• _Exercise brief_
Filter the entries below down to the lines that hold "repositório".

--- Data for review ---

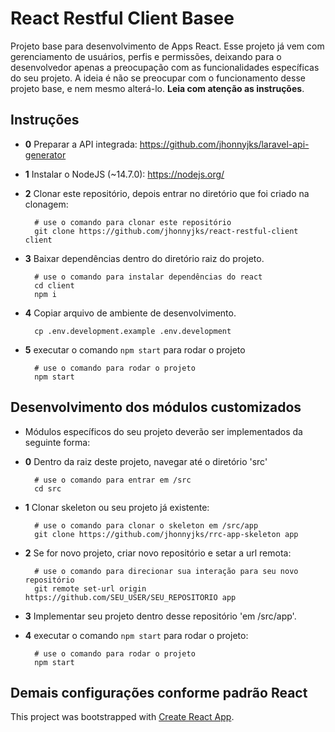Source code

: # React Restful Client Basee
Projeto base para desenvolvimento de Apps React. Esse projeto já vem com gerenciamento de usuários, perfis e permissões, deixando para o desenvolvedor apenas a preocupação com as funcionalidades específicas do seu projeto. A ideia é não se preocupar com o funcionamento desse projeto base, e nem mesmo alterá-lo. **Leia com atenção as instruções**.
## Instruções
- **0** Preparar a API integrada: https://github.com/jhonnyjks/laravel-api-generator
- **1** Instalar o NodeJS (~14.7.0): https://nodejs.org/
- **2** Clonar este repositório, depois entrar no diretório que foi criado na clonagem:
         
        # use o comando para clonar este repositório
        git clone https://github.com/jhonnyjks/react-restful-client client
        
- **3** Baixar dependências dentro do diretório raiz do projeto.
         
        # use o comando para instalar dependências do react
        cd client
        npm i
        
- **4** Copiar arquivo de ambiente de desenvolvimento.
         
        cp .env.development.example .env.development
        
- **5** executar o comando `npm start` para rodar o projeto
       
        # use o comando para rodar o projeto
        npm start
        

## Desenvolvimento dos módulos customizados

 - Módulos específicos do seu projeto deverão ser implementados da seguinte forma:
  - **0** Dentro da raiz deste projeto, navegar até o diretório 'src'
          
          # use o comando para entrar em /src
          cd src

  - **1** Clonar skeleton ou seu projeto já existente:
          
          # use o comando para clonar o skeleton em /src/app
          git clone https://github.com/jhonnyjks/rrc-app-skeleton app

  - **2** Se for novo projeto, criar novo repositório e setar a url remota:
          
          # use o comando para direcionar sua interação para seu novo repositório
          git remote set-url origin https://github.com/SEU_USER/SEU_REPOSITORIO app

  - **3** Implementar seu projeto dentro desse repositório 'em /src/app'.

  - **4** executar o comando `npm start` para rodar o projeto:
          
          # use o comando para rodar o projeto
          npm start
  
## Demais configurações conforme padrão React
This project was bootstrapped with [Create React App](https://github.com/facebook/create-react-app).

---

• _Result of the task_
- **2** Clonar este repositório, depois entrar no diretório que foi criado na clonagem:
        # use o comando para clonar este repositório
  - **2** Se for novo projeto, criar novo repositório e setar a url remota:
          # use o comando para direcionar sua interação para seu novo repositório
  - **3** Implementar seu projeto dentro desse repositório 'em /src/app'.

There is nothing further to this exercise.